### Your goal
Each line below that contains "from" should be counted; give the total alone.

(Stored dataset items)
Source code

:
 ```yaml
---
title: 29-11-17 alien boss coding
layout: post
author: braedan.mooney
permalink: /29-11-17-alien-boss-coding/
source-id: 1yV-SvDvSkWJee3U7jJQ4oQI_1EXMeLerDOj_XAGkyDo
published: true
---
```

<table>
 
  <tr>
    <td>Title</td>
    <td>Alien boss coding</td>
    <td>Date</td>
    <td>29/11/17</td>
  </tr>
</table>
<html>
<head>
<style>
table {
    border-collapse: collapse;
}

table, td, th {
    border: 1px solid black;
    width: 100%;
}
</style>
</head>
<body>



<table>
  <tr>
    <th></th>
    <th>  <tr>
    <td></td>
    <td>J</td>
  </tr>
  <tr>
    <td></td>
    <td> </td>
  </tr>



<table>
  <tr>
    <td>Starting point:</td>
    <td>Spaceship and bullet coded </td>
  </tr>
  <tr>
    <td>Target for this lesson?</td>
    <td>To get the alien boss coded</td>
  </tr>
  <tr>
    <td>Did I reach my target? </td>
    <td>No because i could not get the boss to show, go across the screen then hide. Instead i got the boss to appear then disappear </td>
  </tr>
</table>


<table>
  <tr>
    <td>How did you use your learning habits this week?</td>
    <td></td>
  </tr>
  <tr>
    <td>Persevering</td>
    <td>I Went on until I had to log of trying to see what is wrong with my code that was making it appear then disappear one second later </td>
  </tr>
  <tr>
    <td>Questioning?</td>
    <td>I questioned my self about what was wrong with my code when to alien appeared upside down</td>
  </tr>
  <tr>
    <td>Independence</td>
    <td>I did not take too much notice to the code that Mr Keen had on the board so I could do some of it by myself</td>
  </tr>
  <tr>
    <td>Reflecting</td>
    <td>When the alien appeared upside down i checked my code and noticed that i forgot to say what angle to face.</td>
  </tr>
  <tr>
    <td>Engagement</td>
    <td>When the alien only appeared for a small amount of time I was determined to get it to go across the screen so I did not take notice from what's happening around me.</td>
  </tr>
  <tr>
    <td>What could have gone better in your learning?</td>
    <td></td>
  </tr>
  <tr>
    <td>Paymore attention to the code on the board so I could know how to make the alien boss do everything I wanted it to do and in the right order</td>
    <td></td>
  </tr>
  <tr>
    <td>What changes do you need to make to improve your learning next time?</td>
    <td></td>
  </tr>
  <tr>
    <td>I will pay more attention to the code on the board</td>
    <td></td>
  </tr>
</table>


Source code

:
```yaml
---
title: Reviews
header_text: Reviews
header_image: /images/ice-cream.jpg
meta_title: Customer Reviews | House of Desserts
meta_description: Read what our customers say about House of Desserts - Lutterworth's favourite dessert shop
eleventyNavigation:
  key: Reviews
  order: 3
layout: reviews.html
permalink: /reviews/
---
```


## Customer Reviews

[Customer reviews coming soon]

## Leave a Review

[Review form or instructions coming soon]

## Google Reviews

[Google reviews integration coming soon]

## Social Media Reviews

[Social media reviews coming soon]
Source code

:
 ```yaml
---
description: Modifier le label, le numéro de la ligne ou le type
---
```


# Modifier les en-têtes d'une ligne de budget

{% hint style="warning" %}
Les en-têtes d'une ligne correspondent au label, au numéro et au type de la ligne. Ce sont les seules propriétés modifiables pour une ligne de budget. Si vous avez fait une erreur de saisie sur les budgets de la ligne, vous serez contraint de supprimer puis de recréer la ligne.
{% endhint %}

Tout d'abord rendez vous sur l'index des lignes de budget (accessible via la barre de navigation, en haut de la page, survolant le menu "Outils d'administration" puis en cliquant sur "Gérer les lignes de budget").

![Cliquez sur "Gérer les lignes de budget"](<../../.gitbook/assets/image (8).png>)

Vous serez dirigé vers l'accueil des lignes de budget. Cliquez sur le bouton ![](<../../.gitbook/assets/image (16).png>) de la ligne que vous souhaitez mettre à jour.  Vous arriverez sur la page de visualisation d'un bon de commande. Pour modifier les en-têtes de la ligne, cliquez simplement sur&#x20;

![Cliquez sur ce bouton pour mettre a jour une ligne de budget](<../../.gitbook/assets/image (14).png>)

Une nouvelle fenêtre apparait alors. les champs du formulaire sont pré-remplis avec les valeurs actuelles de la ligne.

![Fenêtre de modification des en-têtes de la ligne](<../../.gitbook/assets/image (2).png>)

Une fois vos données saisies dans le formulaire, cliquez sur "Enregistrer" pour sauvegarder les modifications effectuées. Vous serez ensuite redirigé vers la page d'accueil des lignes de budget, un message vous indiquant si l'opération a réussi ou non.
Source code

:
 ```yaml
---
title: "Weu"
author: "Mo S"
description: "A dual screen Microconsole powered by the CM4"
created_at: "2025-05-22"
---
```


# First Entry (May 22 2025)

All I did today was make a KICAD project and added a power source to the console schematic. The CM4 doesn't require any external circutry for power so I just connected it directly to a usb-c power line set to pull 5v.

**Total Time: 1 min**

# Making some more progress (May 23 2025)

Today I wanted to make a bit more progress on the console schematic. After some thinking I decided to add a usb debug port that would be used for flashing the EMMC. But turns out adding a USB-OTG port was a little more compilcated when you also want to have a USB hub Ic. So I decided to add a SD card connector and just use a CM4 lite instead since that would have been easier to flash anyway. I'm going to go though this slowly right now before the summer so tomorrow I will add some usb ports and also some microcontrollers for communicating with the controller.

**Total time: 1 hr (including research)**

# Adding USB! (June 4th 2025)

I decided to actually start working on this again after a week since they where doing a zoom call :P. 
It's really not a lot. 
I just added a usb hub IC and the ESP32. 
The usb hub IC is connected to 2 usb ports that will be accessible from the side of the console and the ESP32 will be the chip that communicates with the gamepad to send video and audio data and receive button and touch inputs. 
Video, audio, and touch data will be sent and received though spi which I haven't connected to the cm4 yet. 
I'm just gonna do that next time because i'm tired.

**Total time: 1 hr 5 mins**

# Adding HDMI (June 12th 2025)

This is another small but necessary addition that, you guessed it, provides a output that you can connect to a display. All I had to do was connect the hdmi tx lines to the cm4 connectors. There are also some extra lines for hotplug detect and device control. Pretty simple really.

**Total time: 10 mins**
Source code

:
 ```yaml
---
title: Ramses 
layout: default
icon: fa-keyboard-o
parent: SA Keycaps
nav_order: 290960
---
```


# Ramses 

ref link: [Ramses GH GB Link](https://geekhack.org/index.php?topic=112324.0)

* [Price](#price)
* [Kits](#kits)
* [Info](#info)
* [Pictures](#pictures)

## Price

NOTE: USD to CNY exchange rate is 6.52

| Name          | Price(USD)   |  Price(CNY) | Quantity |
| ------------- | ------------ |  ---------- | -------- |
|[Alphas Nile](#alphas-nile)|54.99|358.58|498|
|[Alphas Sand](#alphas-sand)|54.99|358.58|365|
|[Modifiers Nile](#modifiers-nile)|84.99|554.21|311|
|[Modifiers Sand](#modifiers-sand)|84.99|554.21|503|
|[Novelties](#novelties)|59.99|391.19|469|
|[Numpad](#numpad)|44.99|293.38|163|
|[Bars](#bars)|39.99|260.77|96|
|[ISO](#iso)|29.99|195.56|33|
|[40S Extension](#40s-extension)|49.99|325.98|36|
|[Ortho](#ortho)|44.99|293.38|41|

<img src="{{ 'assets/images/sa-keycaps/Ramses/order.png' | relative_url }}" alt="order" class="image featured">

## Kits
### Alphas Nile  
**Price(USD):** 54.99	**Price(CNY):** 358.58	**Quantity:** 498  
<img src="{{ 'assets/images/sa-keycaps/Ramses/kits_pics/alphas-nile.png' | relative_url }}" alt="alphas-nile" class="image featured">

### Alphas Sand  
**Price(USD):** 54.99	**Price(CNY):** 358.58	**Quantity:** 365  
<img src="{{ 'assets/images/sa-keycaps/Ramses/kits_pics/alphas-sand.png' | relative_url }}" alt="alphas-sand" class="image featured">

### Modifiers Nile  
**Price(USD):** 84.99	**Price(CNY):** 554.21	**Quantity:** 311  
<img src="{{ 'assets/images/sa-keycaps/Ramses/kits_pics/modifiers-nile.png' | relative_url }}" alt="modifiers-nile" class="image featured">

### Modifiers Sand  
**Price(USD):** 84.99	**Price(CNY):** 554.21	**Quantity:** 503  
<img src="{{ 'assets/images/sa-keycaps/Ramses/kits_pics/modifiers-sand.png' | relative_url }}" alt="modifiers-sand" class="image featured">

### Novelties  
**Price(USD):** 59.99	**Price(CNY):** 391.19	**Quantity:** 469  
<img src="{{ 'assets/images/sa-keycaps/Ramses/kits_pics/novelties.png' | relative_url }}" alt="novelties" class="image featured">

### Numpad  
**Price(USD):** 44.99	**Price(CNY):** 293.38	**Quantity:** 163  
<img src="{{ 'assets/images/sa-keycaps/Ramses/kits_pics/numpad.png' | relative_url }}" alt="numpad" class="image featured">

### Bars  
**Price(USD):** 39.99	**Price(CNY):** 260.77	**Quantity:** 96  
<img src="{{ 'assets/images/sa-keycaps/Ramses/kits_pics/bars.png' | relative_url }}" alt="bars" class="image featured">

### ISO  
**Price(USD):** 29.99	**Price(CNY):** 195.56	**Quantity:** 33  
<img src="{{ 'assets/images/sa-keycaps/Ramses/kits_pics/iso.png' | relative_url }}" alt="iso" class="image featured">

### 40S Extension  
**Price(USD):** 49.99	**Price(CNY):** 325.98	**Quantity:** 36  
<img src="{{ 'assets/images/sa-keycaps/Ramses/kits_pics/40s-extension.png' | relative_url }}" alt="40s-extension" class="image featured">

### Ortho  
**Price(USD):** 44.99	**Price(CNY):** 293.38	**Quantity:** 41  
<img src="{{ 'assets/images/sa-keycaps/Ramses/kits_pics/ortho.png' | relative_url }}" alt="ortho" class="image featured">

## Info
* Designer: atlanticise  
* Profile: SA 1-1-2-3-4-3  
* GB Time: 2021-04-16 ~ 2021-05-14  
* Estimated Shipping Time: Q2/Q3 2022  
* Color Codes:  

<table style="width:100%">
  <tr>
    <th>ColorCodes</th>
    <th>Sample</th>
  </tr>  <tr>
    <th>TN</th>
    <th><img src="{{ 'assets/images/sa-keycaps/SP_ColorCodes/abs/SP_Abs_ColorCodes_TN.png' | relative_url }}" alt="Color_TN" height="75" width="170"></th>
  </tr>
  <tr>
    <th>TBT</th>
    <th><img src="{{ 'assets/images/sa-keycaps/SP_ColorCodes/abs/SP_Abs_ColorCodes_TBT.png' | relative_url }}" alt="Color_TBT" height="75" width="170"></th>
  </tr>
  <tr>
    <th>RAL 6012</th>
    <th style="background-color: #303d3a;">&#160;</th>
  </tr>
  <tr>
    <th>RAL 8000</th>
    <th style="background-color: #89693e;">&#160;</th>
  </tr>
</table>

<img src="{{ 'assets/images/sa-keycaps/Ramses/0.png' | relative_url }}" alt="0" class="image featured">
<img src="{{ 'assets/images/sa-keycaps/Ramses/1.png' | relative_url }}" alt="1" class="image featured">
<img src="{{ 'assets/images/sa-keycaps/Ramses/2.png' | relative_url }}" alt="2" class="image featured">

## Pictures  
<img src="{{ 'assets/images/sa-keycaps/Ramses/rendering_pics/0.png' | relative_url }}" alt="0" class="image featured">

### Solution to this exercise
2